**ASSIGNED TASK**
Return, from the data below, each line that contains the word "main".

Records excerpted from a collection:
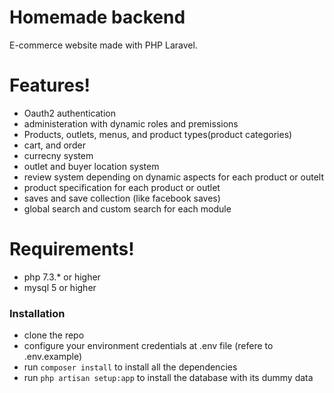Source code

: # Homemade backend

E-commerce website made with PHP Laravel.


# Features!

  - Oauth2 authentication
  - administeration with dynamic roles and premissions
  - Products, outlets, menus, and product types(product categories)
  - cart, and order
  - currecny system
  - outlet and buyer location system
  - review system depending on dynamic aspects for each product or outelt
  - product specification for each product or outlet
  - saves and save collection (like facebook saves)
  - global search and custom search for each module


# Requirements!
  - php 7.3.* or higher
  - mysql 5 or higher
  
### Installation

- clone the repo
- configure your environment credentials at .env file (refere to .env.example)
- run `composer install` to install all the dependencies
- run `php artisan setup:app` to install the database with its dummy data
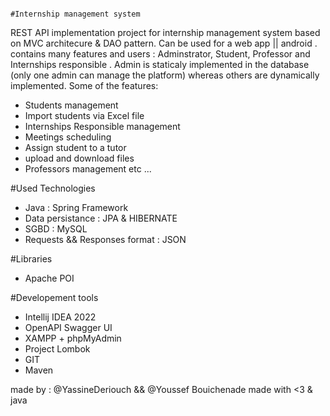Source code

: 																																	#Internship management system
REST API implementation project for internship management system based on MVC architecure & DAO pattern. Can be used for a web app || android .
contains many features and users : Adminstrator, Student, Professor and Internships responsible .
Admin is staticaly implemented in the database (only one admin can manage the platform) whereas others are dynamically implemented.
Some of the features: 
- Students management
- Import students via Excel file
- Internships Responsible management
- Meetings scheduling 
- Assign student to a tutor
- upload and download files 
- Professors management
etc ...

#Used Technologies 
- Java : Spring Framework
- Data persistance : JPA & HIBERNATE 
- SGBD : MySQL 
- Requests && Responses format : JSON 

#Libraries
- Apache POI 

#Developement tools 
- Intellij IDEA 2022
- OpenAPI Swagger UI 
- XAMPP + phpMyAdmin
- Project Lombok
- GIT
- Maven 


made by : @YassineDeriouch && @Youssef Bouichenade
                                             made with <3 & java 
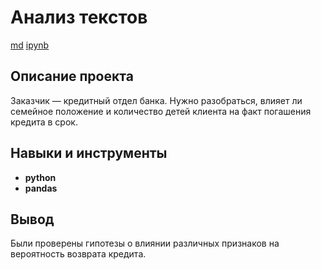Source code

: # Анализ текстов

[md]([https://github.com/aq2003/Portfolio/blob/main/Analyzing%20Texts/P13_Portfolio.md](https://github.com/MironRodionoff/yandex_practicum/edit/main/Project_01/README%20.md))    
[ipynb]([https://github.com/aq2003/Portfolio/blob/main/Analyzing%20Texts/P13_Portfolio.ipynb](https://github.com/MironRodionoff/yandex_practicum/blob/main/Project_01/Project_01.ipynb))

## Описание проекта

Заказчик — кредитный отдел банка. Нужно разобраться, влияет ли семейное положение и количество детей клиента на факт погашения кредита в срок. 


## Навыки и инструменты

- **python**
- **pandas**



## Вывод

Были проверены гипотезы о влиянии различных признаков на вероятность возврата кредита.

==

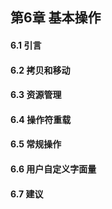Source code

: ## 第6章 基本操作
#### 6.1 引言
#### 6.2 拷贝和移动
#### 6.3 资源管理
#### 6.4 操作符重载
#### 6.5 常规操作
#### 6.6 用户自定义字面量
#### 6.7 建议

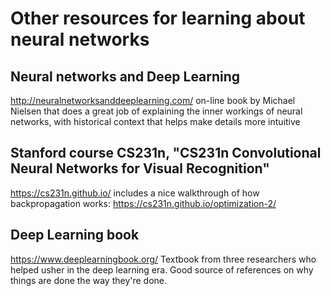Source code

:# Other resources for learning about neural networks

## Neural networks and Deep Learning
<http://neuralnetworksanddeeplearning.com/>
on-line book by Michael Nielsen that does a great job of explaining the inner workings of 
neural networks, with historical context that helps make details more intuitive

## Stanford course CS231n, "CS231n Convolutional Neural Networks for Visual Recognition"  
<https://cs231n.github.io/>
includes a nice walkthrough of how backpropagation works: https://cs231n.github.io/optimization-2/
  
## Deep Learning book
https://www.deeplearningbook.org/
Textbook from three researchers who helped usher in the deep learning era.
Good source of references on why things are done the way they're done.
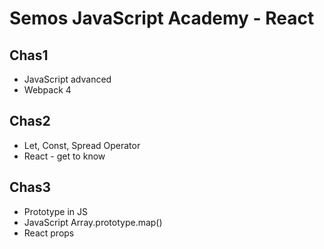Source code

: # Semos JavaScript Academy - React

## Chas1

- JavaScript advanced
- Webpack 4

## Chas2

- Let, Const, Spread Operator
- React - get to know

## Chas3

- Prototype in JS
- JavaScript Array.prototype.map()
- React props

**EXERCISE RESULT**
[md]([https://github.com/aq2003/Portfolio/blob/main/Analyzing%20Texts/P13_Portfolio.md](https://github.com/MironRodionoff/yandex_practicum/edit/main/Project_01/README%20.md))    
[ipynb]([https://github.com/aq2003/Portfolio/blob/main/Analyzing%20Texts/P13_Portfolio.ipynb](https://github.com/MironRodionoff/yandex_practicum/blob/main/Project_01/Project_01.ipynb))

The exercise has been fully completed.